[ipv6hackers] Dynamic prefixes & privacy (was: IPv6 prefix changing)
Karl Auer
kauer at biplane.com.au
Fri Mar 16 14:54:37 CET 2012
[sorry if this turns up twice - email spasm]
On Fri, 2012-03-16 at 09:06 +0100, Alex List wrote:
> Due to the /64 bits left I don't agree, but from the discussion so far
With IPv4, the outside address on the CPE effectively identifies at
least the household. For a household containing one computer, it
identifies that computer, NAT or no NAT. That outside address may
change, but it changes fairly slowly unless ISPs make a special effort
to either keep it stable or change it frequently.
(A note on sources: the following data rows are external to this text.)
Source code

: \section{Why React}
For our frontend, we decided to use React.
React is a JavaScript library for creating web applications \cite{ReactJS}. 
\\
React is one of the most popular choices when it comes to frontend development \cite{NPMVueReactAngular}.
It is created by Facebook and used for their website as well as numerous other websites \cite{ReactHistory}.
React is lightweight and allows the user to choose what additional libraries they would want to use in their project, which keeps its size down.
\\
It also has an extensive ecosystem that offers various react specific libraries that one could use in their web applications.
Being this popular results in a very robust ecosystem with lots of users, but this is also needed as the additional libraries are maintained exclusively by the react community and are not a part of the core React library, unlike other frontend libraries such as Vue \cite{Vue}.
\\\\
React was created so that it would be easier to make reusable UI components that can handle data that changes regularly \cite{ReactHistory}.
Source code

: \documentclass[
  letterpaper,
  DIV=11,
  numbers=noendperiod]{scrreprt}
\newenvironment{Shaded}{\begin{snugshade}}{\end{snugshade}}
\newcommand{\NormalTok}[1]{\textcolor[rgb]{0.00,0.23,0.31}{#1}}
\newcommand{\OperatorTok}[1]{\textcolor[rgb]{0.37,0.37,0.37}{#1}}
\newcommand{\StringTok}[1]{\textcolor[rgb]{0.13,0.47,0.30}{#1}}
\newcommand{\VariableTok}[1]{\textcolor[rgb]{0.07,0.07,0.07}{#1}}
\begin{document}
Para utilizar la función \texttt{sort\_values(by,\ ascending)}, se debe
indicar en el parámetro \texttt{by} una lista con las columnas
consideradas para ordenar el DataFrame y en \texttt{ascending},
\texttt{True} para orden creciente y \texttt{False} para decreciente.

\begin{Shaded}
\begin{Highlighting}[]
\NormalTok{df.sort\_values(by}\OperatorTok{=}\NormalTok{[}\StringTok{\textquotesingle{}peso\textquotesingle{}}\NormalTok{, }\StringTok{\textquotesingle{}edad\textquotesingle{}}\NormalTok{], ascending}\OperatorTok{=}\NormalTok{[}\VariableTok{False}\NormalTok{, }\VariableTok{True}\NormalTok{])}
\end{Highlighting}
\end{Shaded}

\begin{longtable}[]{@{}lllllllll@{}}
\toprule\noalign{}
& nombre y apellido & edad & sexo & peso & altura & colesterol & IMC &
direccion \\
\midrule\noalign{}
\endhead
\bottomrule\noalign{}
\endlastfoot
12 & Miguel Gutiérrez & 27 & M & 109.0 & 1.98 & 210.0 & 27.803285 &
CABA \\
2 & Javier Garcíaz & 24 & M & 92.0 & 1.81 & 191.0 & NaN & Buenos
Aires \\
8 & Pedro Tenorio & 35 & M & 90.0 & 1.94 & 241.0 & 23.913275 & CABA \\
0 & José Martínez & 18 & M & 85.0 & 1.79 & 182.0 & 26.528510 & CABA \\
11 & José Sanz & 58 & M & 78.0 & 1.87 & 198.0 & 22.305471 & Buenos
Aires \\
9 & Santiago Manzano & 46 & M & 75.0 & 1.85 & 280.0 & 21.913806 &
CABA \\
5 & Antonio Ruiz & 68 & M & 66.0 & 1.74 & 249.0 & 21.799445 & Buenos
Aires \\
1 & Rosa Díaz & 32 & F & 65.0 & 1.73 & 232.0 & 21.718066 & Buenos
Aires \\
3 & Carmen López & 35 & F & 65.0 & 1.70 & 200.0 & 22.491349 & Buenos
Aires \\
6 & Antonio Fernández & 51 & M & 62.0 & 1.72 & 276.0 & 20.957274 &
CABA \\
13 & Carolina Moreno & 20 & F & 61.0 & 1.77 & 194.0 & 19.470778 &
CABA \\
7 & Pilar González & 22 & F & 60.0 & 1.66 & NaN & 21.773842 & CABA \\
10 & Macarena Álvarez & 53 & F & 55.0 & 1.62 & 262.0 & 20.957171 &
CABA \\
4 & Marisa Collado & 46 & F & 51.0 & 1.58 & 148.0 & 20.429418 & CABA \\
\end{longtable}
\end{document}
With IPv6, the prefix will identify the household with roughly the same
effectiveness. And possibly the outside address will too, though that
will typically be an invisible routing hop rather than an apparent
connection endpoint, as it is with IPv4 and NAT.
As long as privacy addresses are used, IPv6 doesn't make that any worse.
It could be argued that it makes things slightly better, as "outsiders"
can no longer see (at least not just from the address) whether
connections are from the same actual computer or not.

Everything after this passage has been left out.